- Exercise directions
Of the entries below, return only those lines from the line with "Объектом проектирования является" to the line with "Опасные и вредные производственные факторы подразделяются", exactly, both included.

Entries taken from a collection
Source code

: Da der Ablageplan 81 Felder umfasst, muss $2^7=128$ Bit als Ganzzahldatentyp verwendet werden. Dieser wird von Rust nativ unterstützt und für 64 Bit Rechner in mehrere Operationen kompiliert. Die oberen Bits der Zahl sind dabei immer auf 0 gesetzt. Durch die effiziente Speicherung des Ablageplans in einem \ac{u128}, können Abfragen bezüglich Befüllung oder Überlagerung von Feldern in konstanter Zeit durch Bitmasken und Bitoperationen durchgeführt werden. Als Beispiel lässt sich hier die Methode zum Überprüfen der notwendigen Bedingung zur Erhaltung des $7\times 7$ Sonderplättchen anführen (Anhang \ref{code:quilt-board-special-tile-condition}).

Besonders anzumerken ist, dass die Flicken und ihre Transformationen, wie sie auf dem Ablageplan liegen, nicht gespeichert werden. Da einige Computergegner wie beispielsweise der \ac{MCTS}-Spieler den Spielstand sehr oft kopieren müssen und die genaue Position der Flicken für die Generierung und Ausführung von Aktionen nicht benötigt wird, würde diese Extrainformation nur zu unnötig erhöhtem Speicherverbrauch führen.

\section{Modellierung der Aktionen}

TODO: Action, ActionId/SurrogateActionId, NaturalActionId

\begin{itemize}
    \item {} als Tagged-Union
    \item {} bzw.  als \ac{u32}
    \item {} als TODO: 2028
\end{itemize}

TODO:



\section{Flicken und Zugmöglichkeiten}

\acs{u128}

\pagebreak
* * *
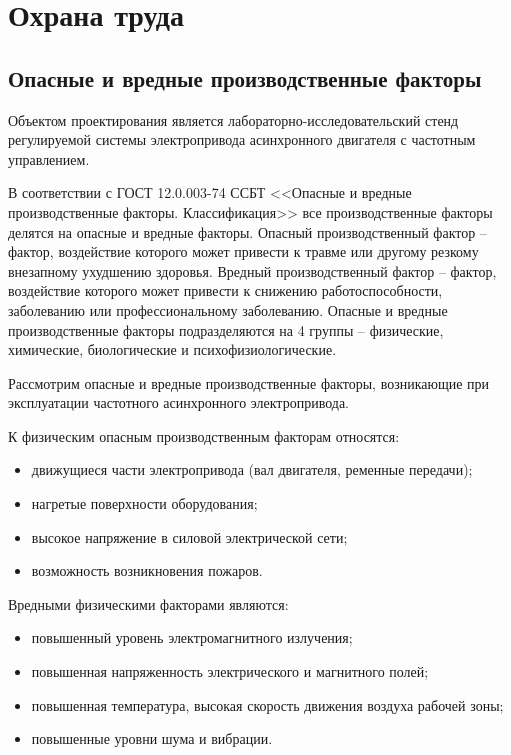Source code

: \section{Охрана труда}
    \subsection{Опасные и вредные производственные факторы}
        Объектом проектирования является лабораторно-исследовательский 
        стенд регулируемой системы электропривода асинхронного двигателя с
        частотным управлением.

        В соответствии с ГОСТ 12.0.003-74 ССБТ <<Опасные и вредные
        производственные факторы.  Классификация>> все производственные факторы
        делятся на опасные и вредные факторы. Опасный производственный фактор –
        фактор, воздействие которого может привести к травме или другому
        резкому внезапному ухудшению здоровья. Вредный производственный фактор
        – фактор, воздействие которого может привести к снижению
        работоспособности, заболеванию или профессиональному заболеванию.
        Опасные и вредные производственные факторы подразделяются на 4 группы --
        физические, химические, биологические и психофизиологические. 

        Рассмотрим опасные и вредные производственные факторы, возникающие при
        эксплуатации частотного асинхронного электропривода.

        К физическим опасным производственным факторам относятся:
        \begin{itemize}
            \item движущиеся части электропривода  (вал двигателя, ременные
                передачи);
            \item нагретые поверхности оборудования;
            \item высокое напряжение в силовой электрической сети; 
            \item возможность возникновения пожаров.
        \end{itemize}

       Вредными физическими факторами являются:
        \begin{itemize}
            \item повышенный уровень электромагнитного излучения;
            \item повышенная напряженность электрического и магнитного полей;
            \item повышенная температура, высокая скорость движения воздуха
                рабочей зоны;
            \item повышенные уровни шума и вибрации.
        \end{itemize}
* * *
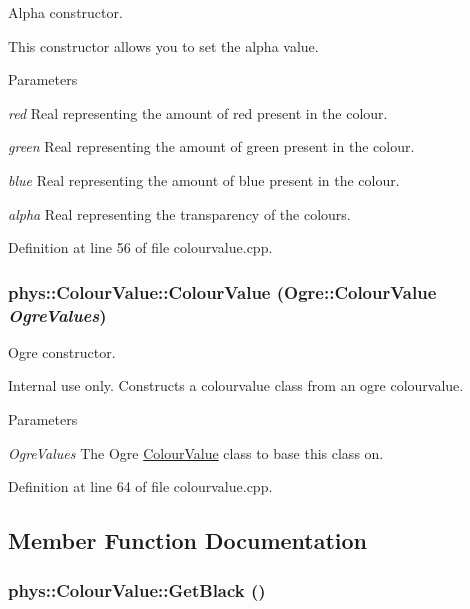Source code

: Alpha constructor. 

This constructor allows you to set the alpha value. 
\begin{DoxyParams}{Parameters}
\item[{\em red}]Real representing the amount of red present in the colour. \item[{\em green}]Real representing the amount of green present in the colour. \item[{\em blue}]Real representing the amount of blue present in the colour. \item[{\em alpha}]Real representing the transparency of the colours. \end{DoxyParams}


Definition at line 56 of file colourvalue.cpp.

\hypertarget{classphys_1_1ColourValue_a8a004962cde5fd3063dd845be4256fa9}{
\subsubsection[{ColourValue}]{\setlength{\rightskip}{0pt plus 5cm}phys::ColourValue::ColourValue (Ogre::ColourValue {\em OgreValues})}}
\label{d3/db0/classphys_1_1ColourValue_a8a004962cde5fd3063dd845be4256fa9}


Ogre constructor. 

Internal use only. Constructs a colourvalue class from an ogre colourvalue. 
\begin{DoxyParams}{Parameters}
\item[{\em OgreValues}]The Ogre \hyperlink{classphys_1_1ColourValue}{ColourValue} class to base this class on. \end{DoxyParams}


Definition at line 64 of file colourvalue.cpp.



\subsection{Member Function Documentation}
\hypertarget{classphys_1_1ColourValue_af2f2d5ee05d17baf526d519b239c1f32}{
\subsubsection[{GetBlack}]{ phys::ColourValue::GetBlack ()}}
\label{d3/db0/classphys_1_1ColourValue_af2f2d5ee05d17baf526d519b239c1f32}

- Output for this task
        Объектом проектирования является лабораторно-исследовательский 
        стенд регулируемой системы электропривода асинхронного двигателя с
        частотным управлением.

        В соответствии с ГОСТ 12.0.003-74 ССБТ <<Опасные и вредные
        производственные факторы.  Классификация>> все производственные факторы
        делятся на опасные и вредные факторы. Опасный производственный фактор –
        фактор, воздействие которого может привести к травме или другому
        резкому внезапному ухудшению здоровья. Вредный производственный фактор
        – фактор, воздействие которого может привести к снижению
        работоспособности, заболеванию или профессиональному заболеванию.
        Опасные и вредные производственные факторы подразделяются на 4 группы --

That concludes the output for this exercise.